PROBLEM TO SOLVE – What is needed is a word-for-word copy of the lines below from the one with "b &= -0.263332" through the one with "12 & 2 & 12", both included, with every picture left out.
● ● ● ● ●
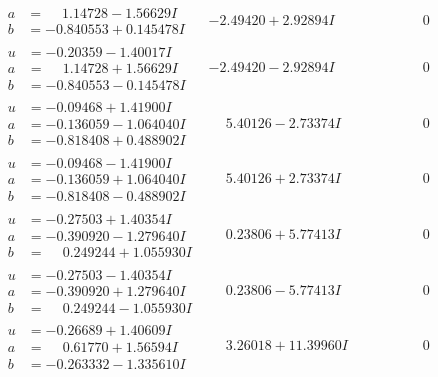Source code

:\documentclass[1p]{elsarticle_modified}
\theoremstyle{definition}
\begin{document}
$$\begin{array}{c|c|c}
\begin{aligned}
a &= \phantom{-}1.14728 - 1.56629 I \\
b &= -0.840553 + 0.145478 I\end{aligned}
 & -2.49420 + 2.92894 I & \phantom{-0.000000 } 0 \\ \hline\begin{aligned}
u &= -0.20359 - 1.40017 I \\
a &= \phantom{-}1.14728 + 1.56629 I \\
b &= -0.840553 - 0.145478 I\end{aligned}
 & -2.49420 - 2.92894 I & \phantom{-0.000000 } 0 \\ \hline\begin{aligned}
u &= -0.09468 + 1.41900 I \\
a &= -0.136059 - 1.064040 I \\
b &= -0.818408 + 0.488902 I\end{aligned}
 & \phantom{-}5.40126 - 2.73374 I & \phantom{-0.000000 } 0 \\ \hline\begin{aligned}
u &= -0.09468 - 1.41900 I \\
a &= -0.136059 + 1.064040 I \\
b &= -0.818408 - 0.488902 I\end{aligned}
 & \phantom{-}5.40126 + 2.73374 I & \phantom{-0.000000 } 0 \\ \hline\begin{aligned}
u &= -0.27503 + 1.40354 I \\
a &= -0.390920 - 1.279640 I \\
b &= \phantom{-}0.249244 + 1.055930 I\end{aligned}
 & \phantom{-}0.23806 + 5.77413 I & \phantom{-0.000000 } 0 \\ \hline\begin{aligned}
u &= -0.27503 - 1.40354 I \\
a &= -0.390920 + 1.279640 I \\
b &= \phantom{-}0.249244 - 1.055930 I\end{aligned}
 & \phantom{-}0.23806 - 5.77413 I & \phantom{-0.000000 } 0 \\ \hline\begin{aligned}
u &= -0.26689 + 1.40609 I \\
a &= \phantom{-}0.61770 + 1.56594 I \\
b &= -0.263332 - 1.335610 I\end{aligned}
 & \phantom{-}3.26018 + 11.39960 I & \phantom{-0.000000 } 0 \\ \hline\begin{aligned}

\end{aligned}
\end{array}$$
\end{document}
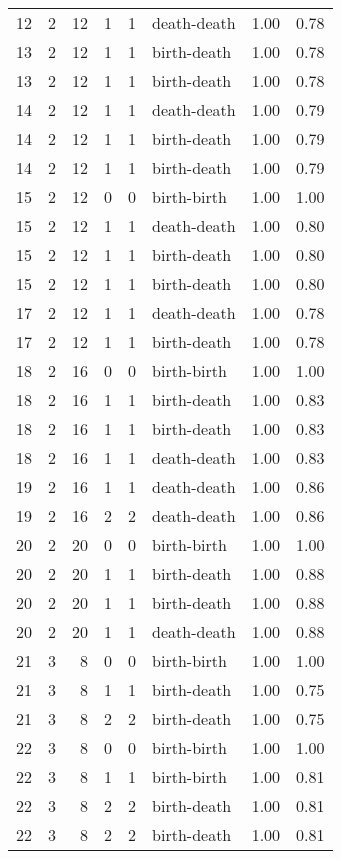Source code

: \documentclass{article}
\begin{document}
\begin{center}
\begin{tabular}{rrrrrlrr}
12 & 2 & 12 & 1 & 1 & death-death & 1.00 & 0.78 \\
13 & 2 & 12 & 1 & 1 & birth-death & 1.00 & 0.78 \\
13 & 2 & 12 & 1 & 1 & birth-death & 1.00 & 0.78 \\
14 & 2 & 12 & 1 & 1 & death-death & 1.00 & 0.79 \\
14 & 2 & 12 & 1 & 1 & birth-death & 1.00 & 0.79 \\
14 & 2 & 12 & 1 & 1 & birth-death & 1.00 & 0.79 \\
15 & 2 & 12 & 0 & 0 & birth-birth & 1.00 & 1.00 \\
15 & 2 & 12 & 1 & 1 & death-death & 1.00 & 0.80 \\
15 & 2 & 12 & 1 & 1 & birth-death & 1.00 & 0.80 \\
15 & 2 & 12 & 1 & 1 & birth-death & 1.00 & 0.80 \\
17 & 2 & 12 & 1 & 1 & death-death & 1.00 & 0.78 \\
17 & 2 & 12 & 1 & 1 & birth-death & 1.00 & 0.78 \\
18 & 2 & 16 & 0 & 0 & birth-birth & 1.00 & 1.00 \\
18 & 2 & 16 & 1 & 1 & birth-death & 1.00 & 0.83 \\
18 & 2 & 16 & 1 & 1 & birth-death & 1.00 & 0.83 \\
18 & 2 & 16 & 1 & 1 & death-death & 1.00 & 0.83 \\
19 & 2 & 16 & 1 & 1 & death-death & 1.00 & 0.86 \\
19 & 2 & 16 & 2 & 2 & death-death & 1.00 & 0.86 \\
20 & 2 & 20 & 0 & 0 & birth-birth & 1.00 & 1.00 \\
20 & 2 & 20 & 1 & 1 & birth-death & 1.00 & 0.88 \\
20 & 2 & 20 & 1 & 1 & birth-death & 1.00 & 0.88 \\
20 & 2 & 20 & 1 & 1 & death-death & 1.00 & 0.88 \\
21 & 3 & 8 & 0 & 0 & birth-birth & 1.00 & 1.00 \\
21 & 3 & 8 & 1 & 1 & birth-death & 1.00 & 0.75 \\
21 & 3 & 8 & 2 & 2 & birth-death & 1.00 & 0.75 \\
22 & 3 & 8 & 0 & 0 & birth-birth & 1.00 & 1.00 \\
22 & 3 & 8 & 1 & 1 & birth-birth & 1.00 & 0.81 \\
22 & 3 & 8 & 2 & 2 & birth-death & 1.00 & 0.81 \\
22 & 3 & 8 & 2 & 2 & birth-death & 1.00 & 0.81 \\

\end{tabular}
\end{center}
\end{document}
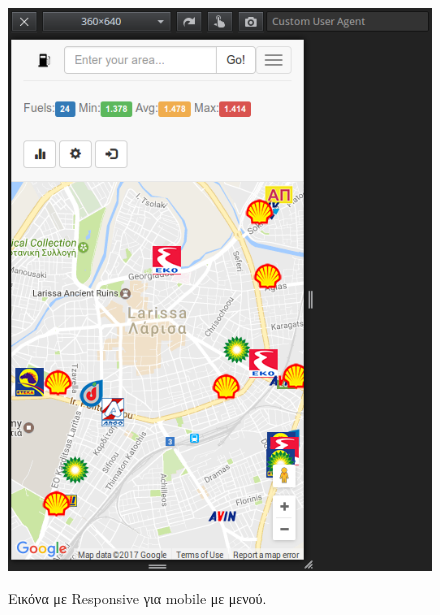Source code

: \begin{figure}[H]
  \caption{Εικόνα με Responsive για mobile με μενού.}
  \centering
    \includegraphics[width=1\textwidth]{img/responsive-mobile-2.png}
    \label{fig:responsive1}
\end{figure}

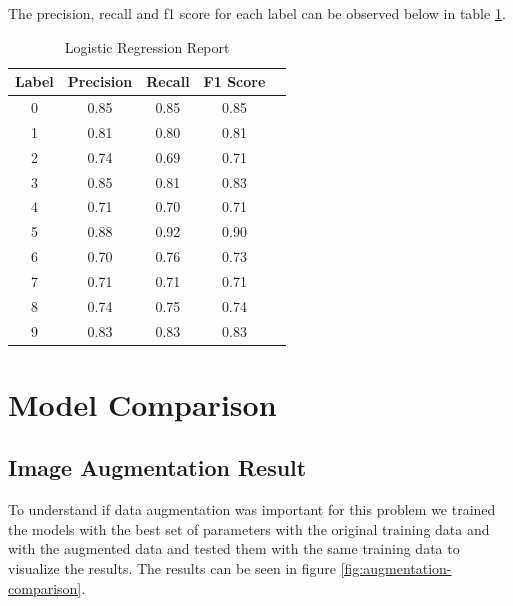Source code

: \documentclass[conference]{IEEEtran}
\begin{document}
The precision, recall and f1 score for each label can be observed below in table \ref{tab:lg-classification-report}.

\begin{table}[!h]
    \centering
    \begin{tabular}{|c|c|c|c|r|}
        \hline
        \textbf{Label} & \textbf{Precision} & \textbf{Recall} & \textbf{F1 Score} \\ \hline
        0              & 0.85               & 0.85            & 0.85              \\ \hline
        1              & 0.81               & 0.80            & 0.81              \\ \hline
        2              & 0.74               & 0.69            & 0.71              \\ \hline
        3              & 0.85               & 0.81            & 0.83              \\ \hline
        4              & 0.71               & 0.70            & 0.71              \\ \hline
        5              & 0.88               & 0.92            & 0.90              \\ \hline
        6              & 0.70               & 0.76            & 0.73              \\ \hline
        7              & 0.71               & 0.71            & 0.71              \\ \hline
        8              & 0.74               & 0.75            & 0.74              \\ \hline
        9              & 0.83               & 0.83            & 0.83              \\ \hline
    \end{tabular}
    
    \caption{Logistic Regression Report \label{tab:lg-classification-report}}
\end{table}

\section{Model Comparison}

\subsection{Image Augmentation Result}
To understand if data augmentation was important for this problem we trained the models with the best set of parameters with the original training data
and with the augmented data and tested them with the same training data to visualize the results. The results can be seen in figure \ref{fig:augmentation-comparison}.
\end{document}
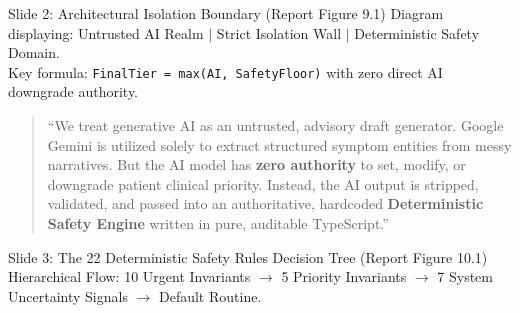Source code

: \documentclass[11pt,a4paper]{article}
\begin{document}
\begin{slidebox}{Slide 2: Architectural Isolation Boundary (Report Figure 9.1)}
Diagram displaying: Untrusted AI Realm $\vert$ Strict Isolation Wall $\vert$ Deterministic Safety Domain.\\
Key formula: \texttt{FinalTier = max(AI, SafetyFloor)} with zero direct AI downgrade authority.
\end{slidebox}

\begin{quote}
``We treat generative AI as an untrusted, advisory draft generator. Google Gemini is utilized solely to extract structured symptom entities from messy narratives. But the AI model has \textbf{zero authority} to set, modify, or downgrade patient clinical priority. Instead, the AI output is stripped, validated, and passed into an authoritative, hardcoded \textbf{Deterministic Safety Engine} written in pure, auditable TypeScript.''
\end{quote}

\begin{slidebox}{Slide 3: The 22 Deterministic Safety Rules Decision Tree (Report Figure 10.1)}
Hierarchical Flow: 10 Urgent Invariants $\to$ 5 Priority Invariants $\to$ 7 System Uncertainty Signals $\to$ Default Routine.
\end{slidebox}
\end{document}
● ● ● ● ●
RESULT OF THIS TASK –
b &= -0.263332 - 1.335610 I\end{aligned}
 & \phantom{-}3.26018 + 11.39960 I & \phantom{-0.000000 } 0 \\ \hline\begin{aligned}

\end{aligned}
\end{array}$$
\end{document}
Source code

: \documentclass{article}
\begin{document}
\begin{center}
\begin{tabular}{rrrrrlrr}
12 & 2 & 12 & 1 & 1 & death-death & 1.00 & 0.78 \\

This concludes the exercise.